Detroit (March 22, 2012) - The College of Fine, Performing and Communication Arts at Wayne State University is pleased to announce the appointment of Dr. Lee Wilkins as the new chairperson of Wayne State's Department of Communication.
Lee Wilkins is a curator's teaching professor at the University of Missouri where she teaches in the radio/TV department. Her research and teaching focus on media ethics and media coverage of disasters and risk. She is editor, and member of the founding editorial board, of the Journal of Mass Media Ethics. She is a former newspaper reporter and editor.
"Dr. Wilkins is an extremely accomplished scholar who brings considerable expertise to our programs," said Matthew Seeger, dean of the College of Fine, Performing and Communication Arts. "She will help us continue to grow and expand our communication programs into new areas."
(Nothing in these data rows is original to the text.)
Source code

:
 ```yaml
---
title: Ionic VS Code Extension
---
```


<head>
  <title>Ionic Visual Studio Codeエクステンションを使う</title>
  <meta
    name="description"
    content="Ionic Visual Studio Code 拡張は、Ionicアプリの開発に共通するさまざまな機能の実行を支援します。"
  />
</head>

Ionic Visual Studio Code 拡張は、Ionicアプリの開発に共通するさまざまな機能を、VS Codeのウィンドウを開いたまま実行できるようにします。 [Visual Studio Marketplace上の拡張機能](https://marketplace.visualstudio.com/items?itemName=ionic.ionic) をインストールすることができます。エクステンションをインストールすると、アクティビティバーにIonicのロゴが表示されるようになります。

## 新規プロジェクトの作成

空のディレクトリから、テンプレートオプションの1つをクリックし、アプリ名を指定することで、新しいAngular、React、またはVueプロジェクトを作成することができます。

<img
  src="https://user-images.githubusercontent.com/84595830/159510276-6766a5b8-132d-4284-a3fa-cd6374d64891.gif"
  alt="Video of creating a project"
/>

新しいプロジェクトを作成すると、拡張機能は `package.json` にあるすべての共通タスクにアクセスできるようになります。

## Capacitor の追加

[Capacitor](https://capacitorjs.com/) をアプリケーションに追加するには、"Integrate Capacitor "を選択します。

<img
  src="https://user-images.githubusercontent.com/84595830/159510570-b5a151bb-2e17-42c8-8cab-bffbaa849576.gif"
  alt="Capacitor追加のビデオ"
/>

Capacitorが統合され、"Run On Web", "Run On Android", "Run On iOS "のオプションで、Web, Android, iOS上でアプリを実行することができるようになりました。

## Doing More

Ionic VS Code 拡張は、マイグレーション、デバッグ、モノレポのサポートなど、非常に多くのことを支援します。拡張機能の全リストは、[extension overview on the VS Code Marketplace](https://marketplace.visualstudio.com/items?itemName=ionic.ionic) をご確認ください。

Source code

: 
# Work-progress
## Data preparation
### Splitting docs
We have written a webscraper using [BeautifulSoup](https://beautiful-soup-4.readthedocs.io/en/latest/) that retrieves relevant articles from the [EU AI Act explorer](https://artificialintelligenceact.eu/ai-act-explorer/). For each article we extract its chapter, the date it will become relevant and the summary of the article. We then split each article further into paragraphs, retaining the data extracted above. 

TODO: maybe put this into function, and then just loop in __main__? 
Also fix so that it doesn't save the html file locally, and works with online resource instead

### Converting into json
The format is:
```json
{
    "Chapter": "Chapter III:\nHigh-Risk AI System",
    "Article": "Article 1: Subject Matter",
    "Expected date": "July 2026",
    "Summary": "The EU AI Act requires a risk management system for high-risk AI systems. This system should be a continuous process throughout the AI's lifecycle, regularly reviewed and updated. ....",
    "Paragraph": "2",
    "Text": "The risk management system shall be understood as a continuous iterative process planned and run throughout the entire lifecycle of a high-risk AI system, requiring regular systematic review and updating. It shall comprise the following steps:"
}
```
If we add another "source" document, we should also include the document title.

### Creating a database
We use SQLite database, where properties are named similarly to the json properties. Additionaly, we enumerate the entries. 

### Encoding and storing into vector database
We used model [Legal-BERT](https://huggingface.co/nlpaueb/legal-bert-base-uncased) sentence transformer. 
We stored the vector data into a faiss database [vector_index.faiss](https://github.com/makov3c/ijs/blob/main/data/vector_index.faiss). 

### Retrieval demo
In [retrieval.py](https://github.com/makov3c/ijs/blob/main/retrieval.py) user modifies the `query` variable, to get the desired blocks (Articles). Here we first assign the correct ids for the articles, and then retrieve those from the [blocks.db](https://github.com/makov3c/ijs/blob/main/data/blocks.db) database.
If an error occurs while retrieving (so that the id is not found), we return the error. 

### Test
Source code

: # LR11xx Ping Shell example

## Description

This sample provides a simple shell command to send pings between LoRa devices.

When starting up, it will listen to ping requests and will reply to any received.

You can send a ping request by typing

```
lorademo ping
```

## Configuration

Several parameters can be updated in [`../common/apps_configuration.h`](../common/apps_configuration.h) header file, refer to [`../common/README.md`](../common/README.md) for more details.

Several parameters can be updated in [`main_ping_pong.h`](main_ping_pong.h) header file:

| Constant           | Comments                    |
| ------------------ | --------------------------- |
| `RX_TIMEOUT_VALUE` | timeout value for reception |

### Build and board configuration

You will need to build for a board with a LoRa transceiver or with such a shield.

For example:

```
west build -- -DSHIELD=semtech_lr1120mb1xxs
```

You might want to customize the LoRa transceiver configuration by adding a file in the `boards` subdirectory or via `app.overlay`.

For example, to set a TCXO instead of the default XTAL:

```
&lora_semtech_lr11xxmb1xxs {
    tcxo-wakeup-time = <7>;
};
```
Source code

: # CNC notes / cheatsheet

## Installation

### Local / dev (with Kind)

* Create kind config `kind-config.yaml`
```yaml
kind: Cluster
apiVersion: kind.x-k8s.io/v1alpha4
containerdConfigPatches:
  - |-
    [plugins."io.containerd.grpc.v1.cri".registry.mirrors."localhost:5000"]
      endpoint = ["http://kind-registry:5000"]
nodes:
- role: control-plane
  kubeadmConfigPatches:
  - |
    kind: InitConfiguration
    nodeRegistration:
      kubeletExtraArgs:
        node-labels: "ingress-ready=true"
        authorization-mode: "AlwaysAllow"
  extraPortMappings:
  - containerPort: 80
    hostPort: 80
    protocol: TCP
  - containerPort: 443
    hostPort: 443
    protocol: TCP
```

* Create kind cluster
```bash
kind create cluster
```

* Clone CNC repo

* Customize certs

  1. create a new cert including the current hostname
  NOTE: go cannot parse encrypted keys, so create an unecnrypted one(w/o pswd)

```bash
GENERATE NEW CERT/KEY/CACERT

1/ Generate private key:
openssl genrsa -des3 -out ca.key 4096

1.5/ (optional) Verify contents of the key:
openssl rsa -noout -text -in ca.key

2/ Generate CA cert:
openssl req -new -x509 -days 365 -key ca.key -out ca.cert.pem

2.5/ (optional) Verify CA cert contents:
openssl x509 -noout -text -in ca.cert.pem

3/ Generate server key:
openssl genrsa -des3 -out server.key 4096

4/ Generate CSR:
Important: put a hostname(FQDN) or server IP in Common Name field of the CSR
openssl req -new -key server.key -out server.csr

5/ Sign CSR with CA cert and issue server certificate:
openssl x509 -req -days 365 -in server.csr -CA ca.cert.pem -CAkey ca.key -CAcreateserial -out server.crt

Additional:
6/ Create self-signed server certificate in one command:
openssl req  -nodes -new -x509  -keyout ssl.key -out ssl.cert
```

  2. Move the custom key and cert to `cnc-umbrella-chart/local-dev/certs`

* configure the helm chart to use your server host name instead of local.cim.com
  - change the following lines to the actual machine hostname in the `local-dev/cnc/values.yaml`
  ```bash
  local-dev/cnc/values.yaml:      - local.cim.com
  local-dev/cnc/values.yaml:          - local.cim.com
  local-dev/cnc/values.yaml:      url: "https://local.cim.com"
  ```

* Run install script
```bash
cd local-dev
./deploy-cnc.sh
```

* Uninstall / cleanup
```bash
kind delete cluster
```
Wilkins earned a doctorate in political science from the University of Oregon, a masters degree in journalism from the University of Oregon and bachelors degrees in political science and journalism from the University of Missouri. She taught at the University of Missouri for more than 20 years.
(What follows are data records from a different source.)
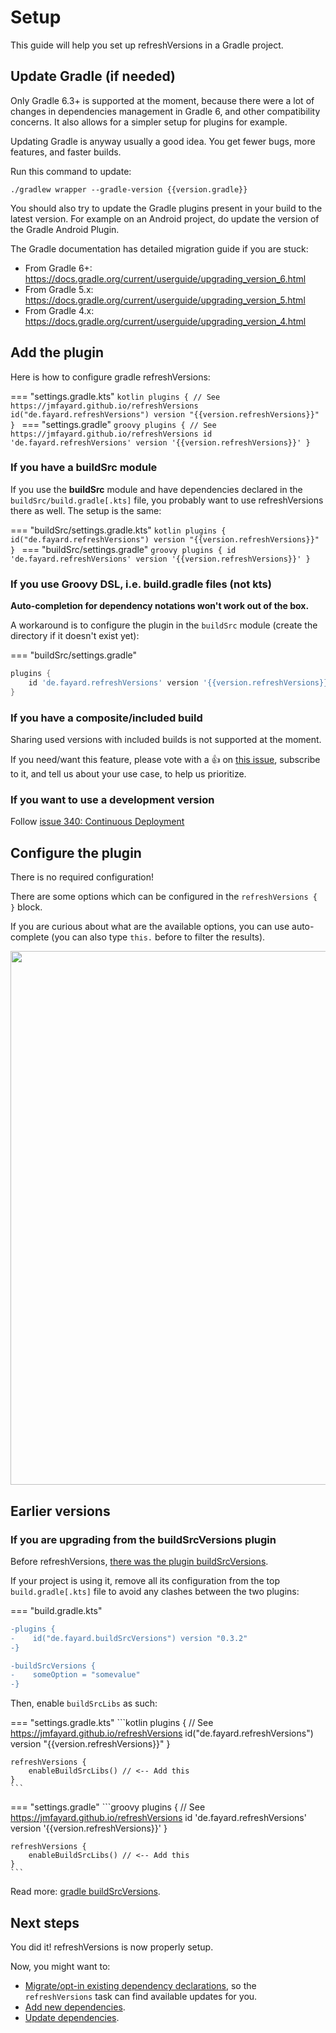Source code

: # Setup

This guide will help you set up refreshVersions in a Gradle project.

## Update Gradle (if needed)

Only Gradle 6.3+ is supported at the moment, because there were a lot of changes in dependencies management in Gradle 6, and other compatibility concerns. It also allows for a simpler setup for plugins for example.

Updating Gradle is anyway usually a good idea. You get fewer bugs, more
features, and faster builds.

Run this command to update:

```shell
./gradlew wrapper --gradle-version {{version.gradle}}
```

You should also try to update the Gradle plugins present in your build to the latest version. For example on an Android project, do update the version of the Gradle Android Plugin.

The Gradle documentation has detailed migration guide if you are stuck:

- From Gradle 6+: https://docs.gradle.org/current/userguide/upgrading_version_6.html
- From Gradle 5.x: https://docs.gradle.org/current/userguide/upgrading_version_5.html
- From Gradle 4.x: https://docs.gradle.org/current/userguide/upgrading_version_4.html



## Add the plugin

Here is how to configure gradle refreshVersions:

=== "settings.gradle.kts"
    ```kotlin
    plugins {
        // See https://jmfayard.github.io/refreshVersions
        id("de.fayard.refreshVersions") version "{{version.refreshVersions}}"
    }
    ```
=== "settings.gradle"
    ```groovy
    plugins {
        // See https://jmfayard.github.io/refreshVersions
        id 'de.fayard.refreshVersions' version '{{version.refreshVersions}}'
    }
    ```


### If you have a buildSrc module

If you use the **buildSrc** module and have dependencies declared in the `buildSrc/build.gradle[.kts]` file, you probably want to use refreshVersions there as well. The setup is the same:

=== "buildSrc/settings.gradle.kts"
    ```kotlin
    plugins {
        id("de.fayard.refreshVersions") version "{{version.refreshVersions}}"
    }
    ```
=== "buildSrc/settings.gradle"
    ```groovy
    plugins {
        id 'de.fayard.refreshVersions' version '{{version.refreshVersions}}'
    }
    ```

### If you use Groovy DSL, i.e. build.gradle files (not kts)

**Auto-completion for dependency notations won't work out of the box.**

A workaround is to configure the plugin in the `buildSrc` module (create the directory if it doesn't exist yet):

=== "buildSrc/settings.gradle"
```groovy
plugins {
    id 'de.fayard.refreshVersions' version '{{version.refreshVersions}}'
}
```


### If you have a composite/included build

Sharing used versions with included builds is not supported at the moment.

If you need/want this feature, please vote with a 👍 on [this issue]({{link.issues}}/205), subscribe to it, and tell us about your use case, to help us prioritize.

### If you want to use a development version

Follow [issue 340: Continuous Deployment]({{link.issues}}/340)

## Configure the plugin

There is no required configuration!

There are some options which can be configured in the `refreshVersions { }` block.

If you are curious about what are the available options, you can use auto-complete (you can also type `this.` before to filter the results).

<img width="854" src="https://user-images.githubusercontent.com/459464/117489731-41322200-af6e-11eb-8e5d-f3ba0e7b6070.png">


## Earlier versions

<!--
### refreshVersions 0.9.x and earlier

There is an
Here is how refreshVersions was configured in 0.9.x and earlier versions

=== "settings.gradle.kts"
    ```kotlin
    import de.fayard.refreshVersions.bootstrapRefreshVersions

    buildscript {
        repositories { gradlePluginPortal() }
        dependencies.classpath("de.fayard.refreshVersions:refreshVersions:0.9.7")
    }

    bootstrapRefreshVersions()
    ```
=== "settings.gradle"
    ```groovy
    import de.fayard.refreshVersions.RefreshVersionsSetup

    buildscript {
        repositories { gradlePluginPortal() }
        dependencies.classpath("de.fayard.refreshVersions:refreshVersions:0.9.7")
    }

    RefreshVersionsSetup.bootstrap(settings)
    ```
-->

### If you are upgrading from the buildSrcVersions plugin

Before refreshVersions, [there was the plugin buildSrcVersions](https://dev.to/jmfayard/better-dependency-management-in-android-studio-3-5-with-gradle-buildsrcversions-34e9).

If your project is using it, remove all its configuration from the top `build.gradle[.kts]` file to avoid any clashes between the two plugins:

=== "build.gradle.kts"
```diff
-plugins {
-    id("de.fayard.buildSrcVersions") version "0.3.2"
-}

-buildSrcVersions {
-    someOption = "somevalue"
-}
```

Then, enable `buildSrcLibs` as such:

=== "settings.gradle.kts"
    ```kotlin
    plugins {
        // See https://jmfayard.github.io/refreshVersions
        id("de.fayard.refreshVersions") version "{{version.refreshVersions}}"
    }

    refreshVersions {
        enableBuildSrcLibs() // <-- Add this
    }
    ```
=== "settings.gradle"
    ```groovy
    plugins {
        // See https://jmfayard.github.io/refreshVersions
        id 'de.fayard.refreshVersions' version '{{version.refreshVersions}}'
    }

    refreshVersions {
        enableBuildSrcLibs() // <-- Add this
    }
    ```


Read more: [gradle buildSrcVersions](gradle-buildsrcversions.md).


## Next steps

You did it! refreshVersions is now properly setup.

Now, you might want to:

- [Migrate/opt-in existing dependency declarations](migration.md), so the `refreshVersions` task can find available updates for you.
- [Add new dependencies](add-dependencies.md).
- [Update dependencies](update-dependencies.md).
Wilkins' co-edited volume The Handbook of Mass Media Ethics, was named the best edited volume of 2009 by the ethics division of the National Communication Association. Her co-authored study of the ethics of public relations professionals received the National Communication Association's PRIDE award for best research in public relations in 2010. Other books include The Moral Media: How Journalists Think About Ethics (2005) and the seventh edition of her co-authored undergraduate ethics text Media Ethics: Issues and Cases.
Wilkins has received multiple awards for teaching at the University of Missouri. She holds elected national office in the Association for Education in Journalism and Mass Communication. In June 2009 she was the featured scholar at Wayne State's Summer Doctoral Seminar, a national workshop for doctoral students, hosted annually in WSU's Department of Communication.
The Department of Communication offers several undergraduate and graduate degrees in the areas of communication studies, media arts and studies, film, public relations, journalism and dispute resolution. The department also houses Wayne State's nationally recognized debate teams and the renowned Journalism Institute for Media Diversity.
Established in 1986, Wayne State's College of Fine, Performing and Communication Arts serves more than 2,500 students majoring in 16 undergraduate and 13 graduate programs through the Department of Communication, the Department of Music, the James Pearson Duffy Department of Art and Art History and the Maggie Allesee Department of Theatre and Dance. The college's size, diversity and creative energy make it a major force in the life of Wayne State University and metropolitan Detroit.
Wayne State University, located in the heart of Detroit's Midtown Cultural Center, is a premier urban research institution offering more than 400 academic programs through 13 schools and colleges to nearly 32,000 students.